I intended to speak only of one simple, practical problem which has been brought about entirely by the war. It is not a question of law, but of practical building which is very important. Before doing so, I want to congratulate my hon. Friend the Parliamentary Secretary on the way in which he has handled this subject to-day. He gave an account of a vast range of activities which he has undertaken and which, I am sure, will be handled very well. I am entirely in agreement with those who believe in planning. We must have it on the biggest scale possible, but there is a lot to be done before we put planning into practical application. Planning is a most difficult science. We know the theory of it but not the practice of it. It is a thing that has to be studied and a lot of research has yet to be made before we can get the best from it on the biggest scale. We have heard of post-war work and of work that is to be done during the war by the Ministry, but what I have heard has given me the impression that much of this work is in prospect and is not being undertaken yet. The Minister has been in office for about four months, and I would like to know something about the present situation. I would like to know that it is being considered in all its different phases, because there is one phase of it which was not mentioned by my hon. Friend or by Lord Reith when he spoke in the other place a short time ago.

I would like to know what arrangements are to be made in those places where factories that have been partially "blitzed" but where houses and homes have been entirely "blitzed". I am sure that the Minister will be aware of many towns where there is crying need for homes for munition workers. There is not time available to rebuild such houses properly in all details, and I would ask whether he has given that situation any consideration. We cannot wait for all town-planning arrangements. We must go in for temporary building. We cannot concentrate factories as we might like to; we have to disperse them, and that means providing housing accommodation for the workers for those factories in many unusual places. Has the Minister thought how he is going to accommodate the people there? Without the workers those factories will be of no use. There is one town in particular which I know of where they need urgently 30,000 more workers to-day but have not the houses in which to accommodate them, and that is seriously holding up production. This situation has to be met by some temporary expedient in construction which can be wiped out, if necessary, after the war. We cannot wait for town planning schemes.

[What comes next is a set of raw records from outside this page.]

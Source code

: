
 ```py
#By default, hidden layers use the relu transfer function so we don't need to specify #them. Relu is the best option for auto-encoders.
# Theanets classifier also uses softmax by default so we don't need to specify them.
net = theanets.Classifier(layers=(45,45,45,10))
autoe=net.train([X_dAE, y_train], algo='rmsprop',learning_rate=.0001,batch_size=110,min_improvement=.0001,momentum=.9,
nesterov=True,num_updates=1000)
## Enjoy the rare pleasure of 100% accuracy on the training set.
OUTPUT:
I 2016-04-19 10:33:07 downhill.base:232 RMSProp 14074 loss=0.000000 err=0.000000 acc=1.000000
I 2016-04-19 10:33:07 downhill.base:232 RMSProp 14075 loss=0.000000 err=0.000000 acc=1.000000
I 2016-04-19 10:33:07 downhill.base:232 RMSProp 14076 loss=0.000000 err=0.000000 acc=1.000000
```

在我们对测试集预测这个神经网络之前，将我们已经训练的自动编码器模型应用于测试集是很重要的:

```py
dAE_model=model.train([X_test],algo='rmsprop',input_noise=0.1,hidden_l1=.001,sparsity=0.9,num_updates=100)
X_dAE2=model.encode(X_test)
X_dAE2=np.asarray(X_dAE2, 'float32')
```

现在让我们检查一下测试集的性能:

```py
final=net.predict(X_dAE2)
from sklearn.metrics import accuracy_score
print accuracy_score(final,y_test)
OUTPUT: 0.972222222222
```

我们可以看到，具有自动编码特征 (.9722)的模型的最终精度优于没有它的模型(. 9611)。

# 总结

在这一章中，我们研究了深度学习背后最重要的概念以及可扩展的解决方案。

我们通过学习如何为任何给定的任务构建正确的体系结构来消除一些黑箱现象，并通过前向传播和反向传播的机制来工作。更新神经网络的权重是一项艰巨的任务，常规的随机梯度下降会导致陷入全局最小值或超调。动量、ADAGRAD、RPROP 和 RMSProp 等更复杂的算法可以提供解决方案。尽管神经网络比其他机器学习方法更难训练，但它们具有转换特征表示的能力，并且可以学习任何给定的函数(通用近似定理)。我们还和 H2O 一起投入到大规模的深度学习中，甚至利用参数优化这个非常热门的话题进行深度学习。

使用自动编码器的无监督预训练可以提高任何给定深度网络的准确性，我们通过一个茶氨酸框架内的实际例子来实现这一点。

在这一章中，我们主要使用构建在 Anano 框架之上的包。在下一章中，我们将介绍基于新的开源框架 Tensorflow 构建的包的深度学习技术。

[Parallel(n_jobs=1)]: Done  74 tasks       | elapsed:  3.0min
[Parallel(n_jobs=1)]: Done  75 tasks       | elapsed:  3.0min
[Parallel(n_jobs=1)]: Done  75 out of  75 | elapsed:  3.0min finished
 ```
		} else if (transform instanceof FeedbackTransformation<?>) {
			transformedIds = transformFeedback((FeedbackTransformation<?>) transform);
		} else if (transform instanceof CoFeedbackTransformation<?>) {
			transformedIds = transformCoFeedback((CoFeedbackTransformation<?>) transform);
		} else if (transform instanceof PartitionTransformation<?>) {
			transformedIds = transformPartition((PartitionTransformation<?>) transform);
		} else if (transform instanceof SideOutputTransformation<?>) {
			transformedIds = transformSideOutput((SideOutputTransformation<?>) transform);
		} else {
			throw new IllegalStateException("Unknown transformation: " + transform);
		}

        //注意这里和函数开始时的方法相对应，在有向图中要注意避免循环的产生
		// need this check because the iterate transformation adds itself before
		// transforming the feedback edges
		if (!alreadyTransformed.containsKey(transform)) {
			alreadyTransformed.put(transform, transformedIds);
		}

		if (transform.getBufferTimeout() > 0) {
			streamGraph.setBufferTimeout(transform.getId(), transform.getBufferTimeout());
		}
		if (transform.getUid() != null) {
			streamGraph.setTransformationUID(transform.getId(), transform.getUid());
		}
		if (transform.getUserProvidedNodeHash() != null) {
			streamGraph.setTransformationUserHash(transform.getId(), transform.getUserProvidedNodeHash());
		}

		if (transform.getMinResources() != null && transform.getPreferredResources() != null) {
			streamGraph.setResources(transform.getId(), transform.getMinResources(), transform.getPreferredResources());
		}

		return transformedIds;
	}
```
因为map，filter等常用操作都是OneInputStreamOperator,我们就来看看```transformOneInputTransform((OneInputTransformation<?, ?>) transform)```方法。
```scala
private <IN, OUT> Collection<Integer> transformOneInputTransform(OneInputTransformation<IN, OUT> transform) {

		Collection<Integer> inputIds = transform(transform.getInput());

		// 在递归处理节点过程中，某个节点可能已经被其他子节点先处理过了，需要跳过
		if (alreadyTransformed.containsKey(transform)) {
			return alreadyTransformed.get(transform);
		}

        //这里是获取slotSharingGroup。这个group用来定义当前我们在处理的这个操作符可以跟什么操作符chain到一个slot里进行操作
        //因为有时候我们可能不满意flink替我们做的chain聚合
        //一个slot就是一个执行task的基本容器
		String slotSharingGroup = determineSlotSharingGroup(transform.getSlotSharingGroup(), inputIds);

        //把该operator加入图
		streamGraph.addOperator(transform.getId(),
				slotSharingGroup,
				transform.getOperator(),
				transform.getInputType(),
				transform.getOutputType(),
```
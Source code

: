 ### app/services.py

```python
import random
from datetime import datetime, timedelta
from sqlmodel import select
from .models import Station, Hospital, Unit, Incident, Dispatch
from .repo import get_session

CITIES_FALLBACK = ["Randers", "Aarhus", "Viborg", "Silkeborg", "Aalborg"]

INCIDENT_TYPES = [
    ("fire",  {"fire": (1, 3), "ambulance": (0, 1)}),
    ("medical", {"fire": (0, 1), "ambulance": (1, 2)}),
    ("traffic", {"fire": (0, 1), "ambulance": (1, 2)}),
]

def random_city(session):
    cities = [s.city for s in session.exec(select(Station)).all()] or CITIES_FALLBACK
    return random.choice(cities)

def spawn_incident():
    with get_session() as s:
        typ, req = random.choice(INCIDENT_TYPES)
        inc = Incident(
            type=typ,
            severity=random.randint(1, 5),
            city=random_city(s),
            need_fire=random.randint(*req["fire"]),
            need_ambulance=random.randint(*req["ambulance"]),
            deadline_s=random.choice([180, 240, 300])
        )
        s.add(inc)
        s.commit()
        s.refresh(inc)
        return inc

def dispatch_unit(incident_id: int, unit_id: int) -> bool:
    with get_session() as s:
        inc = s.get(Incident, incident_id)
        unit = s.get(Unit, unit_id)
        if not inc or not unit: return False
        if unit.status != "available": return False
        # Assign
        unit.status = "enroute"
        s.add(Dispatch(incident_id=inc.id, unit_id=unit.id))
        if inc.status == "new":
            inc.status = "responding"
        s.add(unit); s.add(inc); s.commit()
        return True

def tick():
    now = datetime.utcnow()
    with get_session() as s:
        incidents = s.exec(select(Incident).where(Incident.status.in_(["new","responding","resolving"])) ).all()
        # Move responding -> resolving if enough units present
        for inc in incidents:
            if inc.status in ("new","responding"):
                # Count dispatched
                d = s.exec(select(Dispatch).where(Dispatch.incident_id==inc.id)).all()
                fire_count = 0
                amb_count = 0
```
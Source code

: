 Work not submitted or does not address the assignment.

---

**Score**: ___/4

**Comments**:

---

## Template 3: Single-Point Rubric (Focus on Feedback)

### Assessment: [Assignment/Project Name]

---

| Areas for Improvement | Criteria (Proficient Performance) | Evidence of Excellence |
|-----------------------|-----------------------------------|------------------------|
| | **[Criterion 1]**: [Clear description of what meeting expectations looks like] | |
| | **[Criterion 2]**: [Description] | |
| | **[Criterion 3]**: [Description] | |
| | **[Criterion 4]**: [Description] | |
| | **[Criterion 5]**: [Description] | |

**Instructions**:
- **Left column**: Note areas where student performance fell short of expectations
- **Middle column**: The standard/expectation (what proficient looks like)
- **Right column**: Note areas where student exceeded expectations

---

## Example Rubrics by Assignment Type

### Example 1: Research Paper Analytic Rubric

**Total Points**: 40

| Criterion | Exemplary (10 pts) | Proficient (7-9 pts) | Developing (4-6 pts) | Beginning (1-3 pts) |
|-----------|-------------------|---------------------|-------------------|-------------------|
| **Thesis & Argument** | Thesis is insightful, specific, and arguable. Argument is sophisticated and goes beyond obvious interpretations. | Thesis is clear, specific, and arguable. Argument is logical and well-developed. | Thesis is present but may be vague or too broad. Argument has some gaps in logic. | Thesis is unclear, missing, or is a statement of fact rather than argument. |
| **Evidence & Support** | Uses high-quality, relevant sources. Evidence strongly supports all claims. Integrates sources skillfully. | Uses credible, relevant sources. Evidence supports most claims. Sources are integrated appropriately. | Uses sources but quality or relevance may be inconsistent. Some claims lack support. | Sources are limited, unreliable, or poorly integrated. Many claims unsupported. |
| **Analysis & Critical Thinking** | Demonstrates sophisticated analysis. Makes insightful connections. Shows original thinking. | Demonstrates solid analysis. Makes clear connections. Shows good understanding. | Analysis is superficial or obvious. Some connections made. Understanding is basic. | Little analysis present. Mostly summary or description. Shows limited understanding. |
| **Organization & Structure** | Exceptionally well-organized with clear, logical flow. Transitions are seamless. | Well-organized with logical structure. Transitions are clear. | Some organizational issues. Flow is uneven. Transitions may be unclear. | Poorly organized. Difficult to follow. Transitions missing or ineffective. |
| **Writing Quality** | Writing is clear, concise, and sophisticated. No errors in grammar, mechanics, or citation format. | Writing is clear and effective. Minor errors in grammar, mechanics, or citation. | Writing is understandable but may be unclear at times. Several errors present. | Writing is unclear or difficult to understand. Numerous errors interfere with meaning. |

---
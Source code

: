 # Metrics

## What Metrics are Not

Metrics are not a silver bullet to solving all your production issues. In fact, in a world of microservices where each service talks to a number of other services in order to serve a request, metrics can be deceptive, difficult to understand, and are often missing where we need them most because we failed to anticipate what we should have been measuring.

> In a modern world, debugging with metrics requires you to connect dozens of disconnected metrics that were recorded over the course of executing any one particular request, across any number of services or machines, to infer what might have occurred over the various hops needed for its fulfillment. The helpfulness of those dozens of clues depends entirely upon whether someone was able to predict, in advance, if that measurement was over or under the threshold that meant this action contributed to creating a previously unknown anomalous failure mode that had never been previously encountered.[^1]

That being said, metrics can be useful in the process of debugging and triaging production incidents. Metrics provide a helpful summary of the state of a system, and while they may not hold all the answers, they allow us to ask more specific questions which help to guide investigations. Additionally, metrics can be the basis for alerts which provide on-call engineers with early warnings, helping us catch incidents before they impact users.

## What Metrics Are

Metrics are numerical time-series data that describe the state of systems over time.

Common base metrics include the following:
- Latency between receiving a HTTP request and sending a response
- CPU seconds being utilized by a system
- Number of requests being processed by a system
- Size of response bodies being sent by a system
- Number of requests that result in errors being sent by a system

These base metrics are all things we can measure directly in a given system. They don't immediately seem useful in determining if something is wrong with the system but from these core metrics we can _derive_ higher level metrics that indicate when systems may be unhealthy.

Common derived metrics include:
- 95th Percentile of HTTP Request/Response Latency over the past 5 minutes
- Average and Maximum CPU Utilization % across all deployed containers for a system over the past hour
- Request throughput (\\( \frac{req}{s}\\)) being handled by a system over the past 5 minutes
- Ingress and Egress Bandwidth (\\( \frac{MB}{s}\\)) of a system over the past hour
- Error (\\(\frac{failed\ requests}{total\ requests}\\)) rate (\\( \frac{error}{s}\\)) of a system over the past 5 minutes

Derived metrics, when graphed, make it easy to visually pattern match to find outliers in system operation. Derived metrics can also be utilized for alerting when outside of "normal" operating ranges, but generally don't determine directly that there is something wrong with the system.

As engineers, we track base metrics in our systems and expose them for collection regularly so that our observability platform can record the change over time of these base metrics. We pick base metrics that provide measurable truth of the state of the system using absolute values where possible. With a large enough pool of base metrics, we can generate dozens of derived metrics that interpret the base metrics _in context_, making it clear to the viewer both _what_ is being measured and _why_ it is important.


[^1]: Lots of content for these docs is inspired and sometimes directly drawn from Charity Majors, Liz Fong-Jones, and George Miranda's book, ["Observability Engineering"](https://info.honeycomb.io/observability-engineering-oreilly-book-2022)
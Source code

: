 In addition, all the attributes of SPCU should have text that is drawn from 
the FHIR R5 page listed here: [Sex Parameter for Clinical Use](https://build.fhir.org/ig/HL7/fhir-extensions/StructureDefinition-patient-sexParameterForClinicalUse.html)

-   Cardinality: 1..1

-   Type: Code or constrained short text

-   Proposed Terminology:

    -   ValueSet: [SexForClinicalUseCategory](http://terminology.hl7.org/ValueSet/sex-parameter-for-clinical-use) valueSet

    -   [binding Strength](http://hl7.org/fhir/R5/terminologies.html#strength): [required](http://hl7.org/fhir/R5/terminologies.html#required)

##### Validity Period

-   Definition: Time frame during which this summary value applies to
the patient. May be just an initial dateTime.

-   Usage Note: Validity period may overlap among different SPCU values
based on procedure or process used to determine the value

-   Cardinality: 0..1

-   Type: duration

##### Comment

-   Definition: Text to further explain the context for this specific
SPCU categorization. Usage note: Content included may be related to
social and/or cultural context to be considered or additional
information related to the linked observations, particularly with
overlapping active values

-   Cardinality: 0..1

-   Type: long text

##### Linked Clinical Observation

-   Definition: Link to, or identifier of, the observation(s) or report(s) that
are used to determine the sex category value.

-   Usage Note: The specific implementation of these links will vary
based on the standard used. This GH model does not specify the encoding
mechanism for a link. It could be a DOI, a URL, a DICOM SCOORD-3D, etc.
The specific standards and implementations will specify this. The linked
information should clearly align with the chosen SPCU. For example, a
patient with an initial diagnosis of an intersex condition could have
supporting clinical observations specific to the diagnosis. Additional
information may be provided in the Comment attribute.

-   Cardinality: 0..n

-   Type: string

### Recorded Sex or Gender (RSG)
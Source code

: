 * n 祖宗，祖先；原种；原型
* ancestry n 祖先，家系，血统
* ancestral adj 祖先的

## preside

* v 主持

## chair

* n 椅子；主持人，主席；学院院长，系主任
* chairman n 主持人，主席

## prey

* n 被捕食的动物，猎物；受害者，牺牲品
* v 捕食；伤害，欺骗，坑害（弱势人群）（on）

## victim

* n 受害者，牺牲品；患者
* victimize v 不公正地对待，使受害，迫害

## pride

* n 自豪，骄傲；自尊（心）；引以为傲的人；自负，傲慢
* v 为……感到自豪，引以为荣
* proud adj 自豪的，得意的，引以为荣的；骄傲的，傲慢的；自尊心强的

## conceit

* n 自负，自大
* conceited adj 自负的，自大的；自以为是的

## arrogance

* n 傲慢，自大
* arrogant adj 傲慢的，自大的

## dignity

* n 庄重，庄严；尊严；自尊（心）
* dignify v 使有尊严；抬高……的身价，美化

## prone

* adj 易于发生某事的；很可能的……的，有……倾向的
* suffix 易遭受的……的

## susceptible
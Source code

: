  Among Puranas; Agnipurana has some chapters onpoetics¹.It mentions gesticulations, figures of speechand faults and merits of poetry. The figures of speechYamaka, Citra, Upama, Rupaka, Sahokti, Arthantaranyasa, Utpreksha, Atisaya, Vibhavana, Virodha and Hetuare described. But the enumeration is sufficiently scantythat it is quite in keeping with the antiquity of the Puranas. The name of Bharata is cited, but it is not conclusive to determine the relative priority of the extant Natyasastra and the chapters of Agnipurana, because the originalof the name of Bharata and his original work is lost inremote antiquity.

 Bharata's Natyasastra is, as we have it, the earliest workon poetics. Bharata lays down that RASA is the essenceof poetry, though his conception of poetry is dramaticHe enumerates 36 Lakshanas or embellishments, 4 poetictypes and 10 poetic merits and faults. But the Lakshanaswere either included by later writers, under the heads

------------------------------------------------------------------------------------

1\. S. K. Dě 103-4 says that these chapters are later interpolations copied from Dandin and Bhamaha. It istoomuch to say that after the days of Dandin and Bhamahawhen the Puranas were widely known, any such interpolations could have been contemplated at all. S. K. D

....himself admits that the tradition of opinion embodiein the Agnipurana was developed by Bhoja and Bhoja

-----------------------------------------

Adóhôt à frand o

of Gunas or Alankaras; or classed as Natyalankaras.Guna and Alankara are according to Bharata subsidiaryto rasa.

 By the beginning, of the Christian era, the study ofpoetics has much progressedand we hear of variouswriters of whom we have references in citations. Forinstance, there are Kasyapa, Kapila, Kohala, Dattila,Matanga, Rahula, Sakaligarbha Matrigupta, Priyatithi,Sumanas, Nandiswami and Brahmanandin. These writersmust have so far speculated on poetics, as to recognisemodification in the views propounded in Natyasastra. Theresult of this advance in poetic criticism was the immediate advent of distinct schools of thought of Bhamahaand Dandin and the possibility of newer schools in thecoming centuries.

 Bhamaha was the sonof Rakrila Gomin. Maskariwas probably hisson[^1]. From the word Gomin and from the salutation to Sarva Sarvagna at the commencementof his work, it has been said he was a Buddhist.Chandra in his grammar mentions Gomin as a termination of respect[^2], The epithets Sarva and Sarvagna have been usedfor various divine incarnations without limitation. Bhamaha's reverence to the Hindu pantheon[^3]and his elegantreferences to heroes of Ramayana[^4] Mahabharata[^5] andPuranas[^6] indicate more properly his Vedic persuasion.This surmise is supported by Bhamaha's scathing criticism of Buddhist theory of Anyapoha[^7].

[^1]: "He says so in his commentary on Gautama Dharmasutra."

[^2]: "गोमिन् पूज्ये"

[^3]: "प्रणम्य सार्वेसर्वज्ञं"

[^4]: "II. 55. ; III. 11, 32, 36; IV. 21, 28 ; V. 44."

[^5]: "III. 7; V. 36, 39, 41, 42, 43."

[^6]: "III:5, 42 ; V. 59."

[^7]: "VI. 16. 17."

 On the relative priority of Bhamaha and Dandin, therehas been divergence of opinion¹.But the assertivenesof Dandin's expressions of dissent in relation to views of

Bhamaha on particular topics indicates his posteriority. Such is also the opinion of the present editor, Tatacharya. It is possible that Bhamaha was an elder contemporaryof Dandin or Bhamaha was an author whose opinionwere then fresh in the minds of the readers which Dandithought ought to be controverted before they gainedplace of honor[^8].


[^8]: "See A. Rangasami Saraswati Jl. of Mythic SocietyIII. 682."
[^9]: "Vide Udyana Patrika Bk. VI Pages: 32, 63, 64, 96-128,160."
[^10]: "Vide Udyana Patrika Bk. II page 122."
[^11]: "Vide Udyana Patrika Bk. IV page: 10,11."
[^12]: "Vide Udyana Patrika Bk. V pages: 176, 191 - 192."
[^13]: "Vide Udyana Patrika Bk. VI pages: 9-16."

I should also very much like to know whether the Minister has given consideration to the materials that will be needed for this work. Has he a practical plan worked out? I was one of the members that produced the Fifth Report of the National Economy Committee dealing with the militia camps. We know that it was estimated that the camps would cost £21,000,000 and that the actual expenditure exceeded £80,000,000—and we have not heard the end of it yet. That was brought about by lack of foresight, and lack of the provision of plans and appropriate people to do the work. I hope we shall not have the same thing happening again in this case through lack of earlier preparations. The plans must be made now, the people must be arranged for now. We cannot wait longer. I do hope that the Minister will be able to tell us that these things have been considered and are already provided for. I hope he has worked out his plans whereby it will be possible to put up these temporary buildings without using materials which come from abroad. He has told us we have plenty of cement. There are many materials, like gypsum, for instance, which could be used for building that are not to be permanent. The buildings will not need heavy foundations; the walls can be treated with rough cast, and they will stand for three to five years quite satisfactorily. It is important to give this matter thorough consideration right away. The Minister should take matters up with the architects, so that they may make the necessary provision for the work to be done with speed, and he should arrange for contractors in the different regional areas to be ready and so not have to disturb other vital work. I hope that he will have pools of labour, so that we shall not have to disturb progress on other buildings such as munition factories which are equally vitally necessary. Such buildings have got to be built. We have to face it. We might as well undertake the preparation now before greater difficulties come upon us, as they are so liable to do any day.

Mr. Hicks

I should like to intervene to reply to the point which my hon. Friend has just raised, because it is possible that the Minister without Portfolio may not be so intimately acquainted with all that has been done as is the Ministry of Works and Buildings and may not be able to reply to it fully. I should like to say, first, that my Noble Friend the Minister of Works and Buildings has had an examination made into this problem. He is very much concerned not to provide accommodation of a permanent character but something of a temporary nature, in order that his ideas and plans for physical reconstruction shall not be hindered. The question of providing accommodation for workers in towns where factories may be partially "blitzed" and houses completely demolished has been taken up seriously. Architects have been consulted, experts have been consulted, all the Departments have been consulted, including the Admiralty, the War Office and the Ministry of Health. Provision is to be made, not only for single men, but for married men, and the plans have been drawn up. I am certain that by the end of this week we shall have final approval for the plans and elevations, materials will be used which it will not be necessary to bring from abroad, and speedy reconstruction will take place. We have planned to cover accommodation, not only for the 30,000 people mentioned by the hon. Member, but possible for 200,000.

Mr. Bossom

I thank the Minister very much for all he has said. It is cheering to know that the matter has already been considered. But we must build this work so that it can be wiped away at the finish of the war. We shall not want to hamper ourselves later and we can avoid this if we make it of strictly temporary construction. The Minister mentioned 30,000; I referred only to one particular town. He knows as well as I do that the situation is causing difficulty there at the present time. We do not want, if this trouble suddenly comes, to have men drawn away at the last moment from aerodromes or essentially needed factories in order to do this housing work, which should be and can be planned ahead. What the Minister said was gratifying and I thank him for interrupting me. Otherwise, because as he said I am afraid I might not have had an answer and it might have gone out that the Minister had not looked after the matter. The Ministry have a terribly difficult job, but they are trying to do it in a very fine way.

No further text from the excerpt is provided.